(Saved entries)
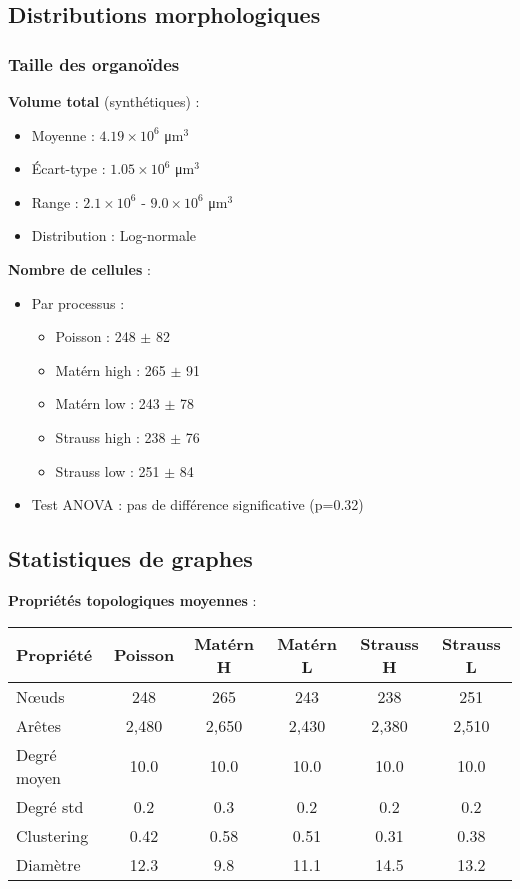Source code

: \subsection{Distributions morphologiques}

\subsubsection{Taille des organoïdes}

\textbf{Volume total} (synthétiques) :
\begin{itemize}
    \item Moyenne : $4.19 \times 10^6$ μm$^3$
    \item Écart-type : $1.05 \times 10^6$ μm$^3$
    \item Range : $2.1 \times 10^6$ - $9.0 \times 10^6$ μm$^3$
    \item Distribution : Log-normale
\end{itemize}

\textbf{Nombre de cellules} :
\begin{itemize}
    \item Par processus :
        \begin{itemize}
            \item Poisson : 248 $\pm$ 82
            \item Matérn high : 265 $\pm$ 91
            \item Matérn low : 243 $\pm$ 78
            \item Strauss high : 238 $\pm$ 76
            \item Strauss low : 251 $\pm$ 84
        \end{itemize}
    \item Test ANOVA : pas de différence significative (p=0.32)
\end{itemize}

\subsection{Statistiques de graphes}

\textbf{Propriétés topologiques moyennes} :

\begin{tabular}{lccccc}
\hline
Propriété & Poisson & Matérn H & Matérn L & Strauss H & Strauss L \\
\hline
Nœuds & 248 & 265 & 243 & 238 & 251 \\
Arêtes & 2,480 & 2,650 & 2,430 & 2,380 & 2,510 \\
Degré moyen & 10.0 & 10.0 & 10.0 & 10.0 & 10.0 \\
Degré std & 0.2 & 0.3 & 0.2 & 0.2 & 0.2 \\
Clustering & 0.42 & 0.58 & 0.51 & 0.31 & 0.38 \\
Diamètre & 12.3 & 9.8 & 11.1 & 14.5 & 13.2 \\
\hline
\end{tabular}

...

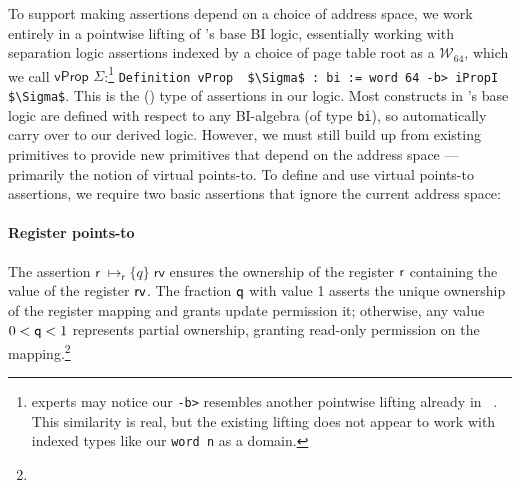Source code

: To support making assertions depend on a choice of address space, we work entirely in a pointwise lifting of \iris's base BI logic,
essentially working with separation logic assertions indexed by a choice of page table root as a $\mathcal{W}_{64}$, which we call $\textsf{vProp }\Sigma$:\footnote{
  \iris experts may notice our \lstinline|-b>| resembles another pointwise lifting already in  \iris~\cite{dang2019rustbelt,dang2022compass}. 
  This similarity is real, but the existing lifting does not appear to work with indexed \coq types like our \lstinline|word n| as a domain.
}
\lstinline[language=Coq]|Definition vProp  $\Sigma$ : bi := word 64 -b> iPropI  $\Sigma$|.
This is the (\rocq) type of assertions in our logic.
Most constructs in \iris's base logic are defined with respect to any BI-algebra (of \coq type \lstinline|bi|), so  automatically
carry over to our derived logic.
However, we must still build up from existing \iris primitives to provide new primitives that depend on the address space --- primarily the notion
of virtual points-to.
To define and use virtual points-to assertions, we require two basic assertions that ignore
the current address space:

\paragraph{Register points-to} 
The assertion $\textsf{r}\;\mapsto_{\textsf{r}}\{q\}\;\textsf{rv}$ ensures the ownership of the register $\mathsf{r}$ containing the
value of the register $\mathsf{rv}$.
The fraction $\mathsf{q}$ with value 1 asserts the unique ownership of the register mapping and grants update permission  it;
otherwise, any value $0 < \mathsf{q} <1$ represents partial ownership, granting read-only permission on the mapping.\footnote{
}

==

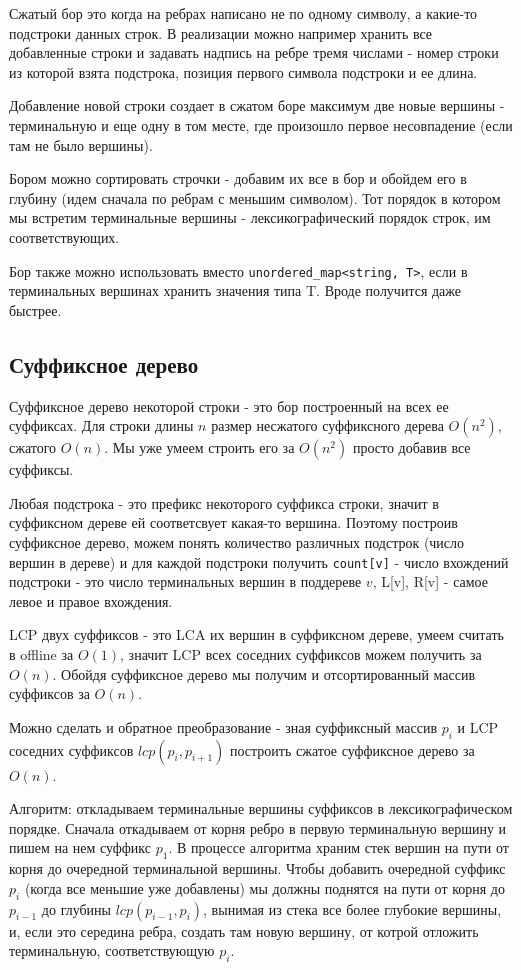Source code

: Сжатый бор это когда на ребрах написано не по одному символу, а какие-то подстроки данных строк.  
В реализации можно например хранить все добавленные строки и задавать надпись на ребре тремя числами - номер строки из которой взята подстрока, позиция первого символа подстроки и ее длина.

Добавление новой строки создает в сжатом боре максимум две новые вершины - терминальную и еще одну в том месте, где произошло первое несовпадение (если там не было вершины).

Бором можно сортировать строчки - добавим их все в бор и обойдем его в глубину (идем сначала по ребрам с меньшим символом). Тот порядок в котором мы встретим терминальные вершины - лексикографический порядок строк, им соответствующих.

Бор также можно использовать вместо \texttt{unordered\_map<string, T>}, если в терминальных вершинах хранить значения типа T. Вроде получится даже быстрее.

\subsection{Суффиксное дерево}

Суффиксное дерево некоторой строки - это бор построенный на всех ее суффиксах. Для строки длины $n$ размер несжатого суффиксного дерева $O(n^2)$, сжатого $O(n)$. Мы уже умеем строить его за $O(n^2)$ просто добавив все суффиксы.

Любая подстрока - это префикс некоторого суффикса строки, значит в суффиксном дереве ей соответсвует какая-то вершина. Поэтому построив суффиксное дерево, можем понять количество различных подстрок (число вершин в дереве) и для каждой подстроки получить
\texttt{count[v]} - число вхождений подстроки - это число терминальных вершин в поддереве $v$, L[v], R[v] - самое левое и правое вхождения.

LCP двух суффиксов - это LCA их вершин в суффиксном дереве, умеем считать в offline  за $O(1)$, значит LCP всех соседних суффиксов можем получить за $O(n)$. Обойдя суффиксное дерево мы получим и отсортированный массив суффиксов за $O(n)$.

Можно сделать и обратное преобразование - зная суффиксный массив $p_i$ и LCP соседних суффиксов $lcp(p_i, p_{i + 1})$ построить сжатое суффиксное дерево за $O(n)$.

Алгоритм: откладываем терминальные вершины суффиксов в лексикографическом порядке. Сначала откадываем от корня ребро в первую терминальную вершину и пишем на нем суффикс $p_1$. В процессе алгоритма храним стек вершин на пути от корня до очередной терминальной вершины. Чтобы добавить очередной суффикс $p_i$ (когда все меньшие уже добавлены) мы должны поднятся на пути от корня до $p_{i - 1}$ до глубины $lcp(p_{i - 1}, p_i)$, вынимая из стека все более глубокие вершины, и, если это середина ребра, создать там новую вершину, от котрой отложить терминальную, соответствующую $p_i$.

What is expected — Above are the entries. Quote exactly the lines from the one bearing "carry over to our derived logic." through the one bearing "of virtual points-to.".

Exercise output —
carry over to our derived logic.
However, we must still build up from existing \iris primitives to provide new primitives that depend on the address space --- primarily the notion
of virtual points-to.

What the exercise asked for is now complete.